Pull each line with the string "these" from the entries.

Segment Start: Available data

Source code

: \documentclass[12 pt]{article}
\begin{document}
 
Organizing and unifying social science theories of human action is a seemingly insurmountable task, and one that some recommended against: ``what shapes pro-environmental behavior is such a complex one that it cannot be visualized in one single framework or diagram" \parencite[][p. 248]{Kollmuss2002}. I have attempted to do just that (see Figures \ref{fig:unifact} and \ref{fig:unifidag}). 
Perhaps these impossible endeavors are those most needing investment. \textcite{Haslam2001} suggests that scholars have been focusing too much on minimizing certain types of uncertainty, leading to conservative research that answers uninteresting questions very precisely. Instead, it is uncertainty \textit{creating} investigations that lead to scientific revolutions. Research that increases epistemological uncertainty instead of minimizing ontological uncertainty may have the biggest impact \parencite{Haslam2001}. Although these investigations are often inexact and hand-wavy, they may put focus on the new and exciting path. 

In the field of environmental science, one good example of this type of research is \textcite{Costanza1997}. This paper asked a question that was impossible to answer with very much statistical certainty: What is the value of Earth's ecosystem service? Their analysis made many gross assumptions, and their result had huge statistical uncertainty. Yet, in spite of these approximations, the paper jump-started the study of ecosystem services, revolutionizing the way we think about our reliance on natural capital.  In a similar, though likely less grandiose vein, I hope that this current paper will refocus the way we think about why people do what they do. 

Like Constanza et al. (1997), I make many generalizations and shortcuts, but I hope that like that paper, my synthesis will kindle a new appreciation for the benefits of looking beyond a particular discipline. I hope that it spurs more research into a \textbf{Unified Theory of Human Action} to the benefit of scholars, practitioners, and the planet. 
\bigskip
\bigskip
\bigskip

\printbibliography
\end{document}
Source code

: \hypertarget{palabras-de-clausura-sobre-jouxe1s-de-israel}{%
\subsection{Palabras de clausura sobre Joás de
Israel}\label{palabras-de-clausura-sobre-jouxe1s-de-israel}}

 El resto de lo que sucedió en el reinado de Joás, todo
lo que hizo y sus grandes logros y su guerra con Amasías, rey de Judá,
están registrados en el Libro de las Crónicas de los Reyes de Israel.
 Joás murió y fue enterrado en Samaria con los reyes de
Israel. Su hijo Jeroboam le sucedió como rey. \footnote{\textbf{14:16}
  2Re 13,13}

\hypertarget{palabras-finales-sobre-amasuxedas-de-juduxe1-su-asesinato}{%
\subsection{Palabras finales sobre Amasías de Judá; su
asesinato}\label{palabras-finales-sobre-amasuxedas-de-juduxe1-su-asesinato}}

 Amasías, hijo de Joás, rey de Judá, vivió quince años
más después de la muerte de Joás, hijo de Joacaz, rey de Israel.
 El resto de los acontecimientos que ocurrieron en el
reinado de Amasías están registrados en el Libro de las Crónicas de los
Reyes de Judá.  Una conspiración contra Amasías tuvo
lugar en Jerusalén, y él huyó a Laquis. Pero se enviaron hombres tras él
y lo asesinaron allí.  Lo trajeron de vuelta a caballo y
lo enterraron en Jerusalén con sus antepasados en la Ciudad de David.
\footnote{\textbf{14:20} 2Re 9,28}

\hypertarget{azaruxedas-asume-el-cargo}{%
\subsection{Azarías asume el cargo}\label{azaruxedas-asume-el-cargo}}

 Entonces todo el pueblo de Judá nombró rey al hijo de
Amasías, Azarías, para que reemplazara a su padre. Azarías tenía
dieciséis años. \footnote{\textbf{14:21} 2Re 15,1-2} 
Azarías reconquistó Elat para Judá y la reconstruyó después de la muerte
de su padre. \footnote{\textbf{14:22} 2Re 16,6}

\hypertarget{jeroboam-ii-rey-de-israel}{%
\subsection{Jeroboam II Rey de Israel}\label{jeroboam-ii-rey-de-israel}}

Segment End: Available data

Output below:
Perhaps these impossible endeavors are those most needing investment. \textcite{Haslam2001} suggests that scholars have been focusing too much on minimizing certain types of uncertainty, leading to conservative research that answers uninteresting questions very precisely. Instead, it is uncertainty \textit{creating} investigations that lead to scientific revolutions. Research that increases epistemological uncertainty instead of minimizing ontological uncertainty may have the biggest impact \parencite{Haslam2001}. Although these investigations are often inexact and hand-wavy, they may put focus on the new and exciting path. 
In the field of environmental science, one good example of this type of research is \textcite{Costanza1997}. This paper asked a question that was impossible to answer with very much statistical certainty: What is the value of Earth's ecosystem service? Their analysis made many gross assumptions, and their result had huge statistical uncertainty. Yet, in spite of these approximations, the paper jump-started the study of ecosystem services, revolutionizing the way we think about our reliance on natural capital.  In a similar, though likely less grandiose vein, I hope that this current paper will refocus the way we think about why people do what they do. 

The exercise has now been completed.